Yoko Ono Held a Private, Two-Person Memorial Service for John Lennon
After John Lennon’s death, Yoko Ono announced that she would not be planning a traditional funeral for her husband. Instead, she invited fans to join her in a silent vigil to honor Lennon. Privately, though, she took a moment to honor her husband. In a very small ceremony, she and producer Jack Douglas took time to listen to every recording they could find.
Yoko Ono had an intimate memorial service for John Lennon
Mark David Chapman shot and killed Lennon on Dec. 8, 1980. Lennon and Ono had just left the studio where they were working with Douglas on the song “Walking on Thin Ice.”
“He was very positive,” Douglas told People. “They were both just so happy.”
Shortly afterward, Douglas received the news that Lennon had been killed. Two days later, he and Ono returned to the studio to honor Lennon.
“We went to the studio, 11 or 12 at night, and I had an assistant bring out everything we could find in the vault,” he said. “It was talking, his music, anything. And we sat there until dawn just listening to different things that John had done. And that was the only service that there was. It was just Yoko and I.”
Douglas felt these recordings, particularly Lennon’s music, helped bring them closer to him.

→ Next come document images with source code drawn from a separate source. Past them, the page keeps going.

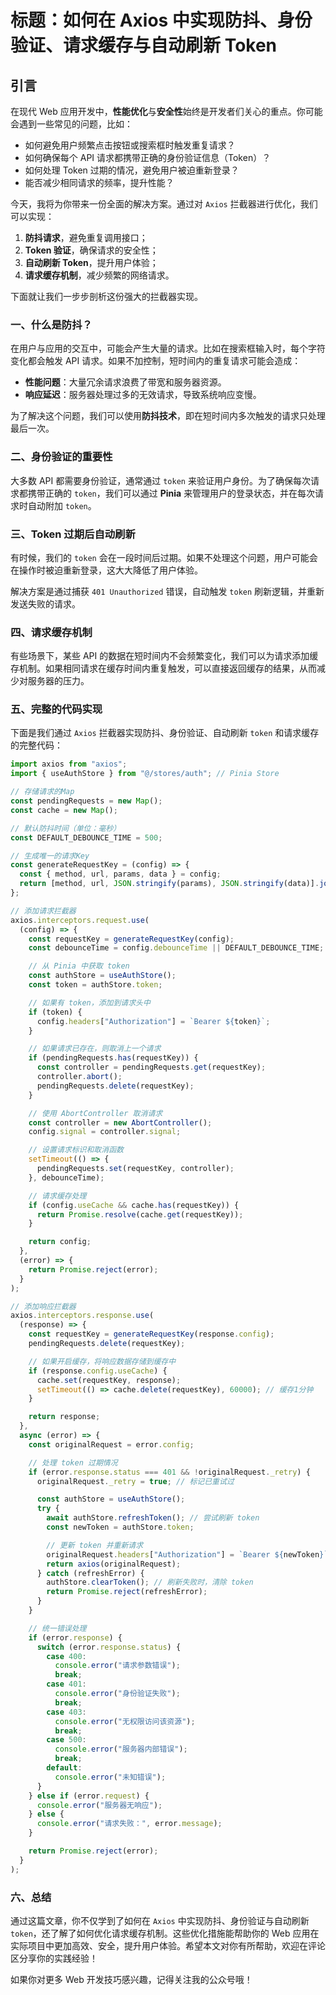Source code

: # 标题：**如何在 Axios 中实现防抖、身份验证、请求缓存与自动刷新 Token**

## 引言

在现代 Web 应用开发中，**性能优化**与**安全性**始终是开发者们关心的重点。你可能会遇到一些常见的问题，比如：

- 如何避免用户频繁点击按钮或搜索框时触发重复请求？
- 如何确保每个 API 请求都携带正确的身份验证信息（Token）？
- 如何处理 Token 过期的情况，避免用户被迫重新登录？
- 能否减少相同请求的频率，提升性能？

今天，我将为你带来一份全面的解决方案。通过对 `Axios` 拦截器进行优化，我们可以实现：

1. **防抖请求**，避免重复调用接口；
2. **Token 验证**，确保请求的安全性；
3. **自动刷新 Token**，提升用户体验；
4. **请求缓存机制**，减少频繁的网络请求。

下面就让我们一步步剖析这份强大的拦截器实现。



### 一、什么是防抖？

在用户与应用的交互中，可能会产生大量的请求。比如在搜索框输入时，每个字符变化都会触发 API 请求。如果不加控制，短时间内的重复请求可能会造成：

- **性能问题**：大量冗余请求浪费了带宽和服务器资源。
- **响应延迟**：服务器处理过多的无效请求，导致系统响应变慢。

为了解决这个问题，我们可以使用**防抖技术**，即在短时间内多次触发的请求只处理最后一次。



### 二、身份验证的重要性

大多数 API 都需要身份验证，通常通过 `token` 来验证用户身份。为了确保每次请求都携带正确的 `token`，我们可以通过 **Pinia** 来管理用户的登录状态，并在每次请求时自动附加 `token`。



### 三、Token 过期后自动刷新

有时候，我们的 `token` 会在一段时间后过期。如果不处理这个问题，用户可能会在操作时被迫重新登录，这大大降低了用户体验。

解决方案是通过捕获 `401 Unauthorized` 错误，自动触发 `token` 刷新逻辑，并重新发送失败的请求。



### 四、请求缓存机制

有些场景下，某些 API 的数据在短时间内不会频繁变化，我们可以为请求添加缓存机制。如果相同请求在缓存时间内重复触发，可以直接返回缓存的结果，从而减少对服务器的压力。



### 五、完整的代码实现

下面是我们通过 `Axios` 拦截器实现防抖、身份验证、自动刷新 `token` 和请求缓存的完整代码：

```js
import axios from "axios";
import { useAuthStore } from "@/stores/auth"; // Pinia Store

// 存储请求的Map
const pendingRequests = new Map();
const cache = new Map();

// 默认防抖时间（单位：毫秒）
const DEFAULT_DEBOUNCE_TIME = 500;

// 生成唯一的请求Key
const generateRequestKey = (config) => {
  const { method, url, params, data } = config;
  return [method, url, JSON.stringify(params), JSON.stringify(data)].join("&");
};

// 添加请求拦截器
axios.interceptors.request.use(
  (config) => {
    const requestKey = generateRequestKey(config);
    const debounceTime = config.debounceTime || DEFAULT_DEBOUNCE_TIME; // 自定义防抖时间

    // 从 Pinia 中获取 token
    const authStore = useAuthStore();
    const token = authStore.token;

    // 如果有 token，添加到请求头中
    if (token) {
      config.headers["Authorization"] = `Bearer ${token}`;
    }

    // 如果请求已存在，则取消上一个请求
    if (pendingRequests.has(requestKey)) {
      const controller = pendingRequests.get(requestKey);
      controller.abort();
      pendingRequests.delete(requestKey);
    }

    // 使用 AbortController 取消请求
    const controller = new AbortController();
    config.signal = controller.signal;

    // 设置请求标识和取消函数
    setTimeout(() => {
      pendingRequests.set(requestKey, controller);
    }, debounceTime);

    // 请求缓存处理
    if (config.useCache && cache.has(requestKey)) {
      return Promise.resolve(cache.get(requestKey));
    }

    return config;
  },
  (error) => {
    return Promise.reject(error);
  }
);

// 添加响应拦截器
axios.interceptors.response.use(
  (response) => {
    const requestKey = generateRequestKey(response.config);
    pendingRequests.delete(requestKey);

    // 如果开启缓存，将响应数据存储到缓存中
    if (response.config.useCache) {
      cache.set(requestKey, response);
      setTimeout(() => cache.delete(requestKey), 60000); // 缓存1分钟
    }

    return response;
  },
  async (error) => {
    const originalRequest = error.config;

    // 处理 token 过期情况
    if (error.response.status === 401 && !originalRequest._retry) {
      originalRequest._retry = true; // 标记已重试过

      const authStore = useAuthStore();
      try {
        await authStore.refreshToken(); // 尝试刷新 token
        const newToken = authStore.token;

        // 更新 token 并重新请求
        originalRequest.headers["Authorization"] = `Bearer ${newToken}`;
        return axios(originalRequest);
      } catch (refreshError) {
        authStore.clearToken(); // 刷新失败时，清除 token
        return Promise.reject(refreshError);
      }
    }

    // 统一错误处理
    if (error.response) {
      switch (error.response.status) {
        case 400:
          console.error("请求参数错误");
          break;
        case 401:
          console.error("身份验证失败");
          break;
        case 403:
          console.error("无权限访问该资源");
          break;
        case 500:
          console.error("服务器内部错误");
          break;
        default:
          console.error("未知错误");
      }
    } else if (error.request) {
      console.error("服务器无响应");
    } else {
      console.error("请求失败：", error.message);
    }

    return Promise.reject(error);
  }
);
```

### 六、总结

通过这篇文章，你不仅学到了如何在 `Axios` 中实现防抖、身份验证与自动刷新 `token`，还了解了如何优化请求缓存机制。这些优化措施能帮助你的 Web 应用在实际项目中更加高效、安全，提升用户体验。希望本文对你有所帮助，欢迎在评论区分享你的实践经验！



如果你对更多 Web 开发技巧感兴趣，记得关注我的公众号哦！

“I once asked [John], ‘What’s your secret of writing a really great song?’ And he said, ‘Tell the truth, and make it rhyme,’” Douglas said. “The reason why so many people felt close to him was because they always felt they knew him, because he sang about what he was going through. There was just this great truth about his music.”
Yoko Ono also invited fans to honor John Lennon with a moment of silence
After Lennon’s death, fans gathered in droves outside Lennon and Ono’s apartment building, The Dakota. She invited them, and other fans across the globe, to join her in a silent vigil for Lennon.
“There is no funeral for John. Later in the week we will set the time for a silent vigil to pray for his soul,” Ono said in a statement the day after his death, per The Independent. “We invite you to participate from wherever you are at the time … John loved and prayed for the human race. Please pray the same for him. Love. Yoko and Sean.”
Thousands of people gathered across the world. Over 30,000 people attended a memorial concert in Lennon’s hometown of Liverpool. In New York, mourners left candles and flowers in Central Park.
There is a memorial for the musician near his apartment building
Soon after Lennon’s death, New York City named the area of Central Park across from The Dakota Strawberry Fields after Lennon’s 1967 song. Per Central Park Conservancy, Ono then began working with landscape architect Bruce Kelly to design a memorial. They settled on a mosaic with the word “Imagine” at its center.
New York’s Strawberry Fields was officially dedicated on Oct. 9, 1985, on what would have been Lennon’s 45th birthday.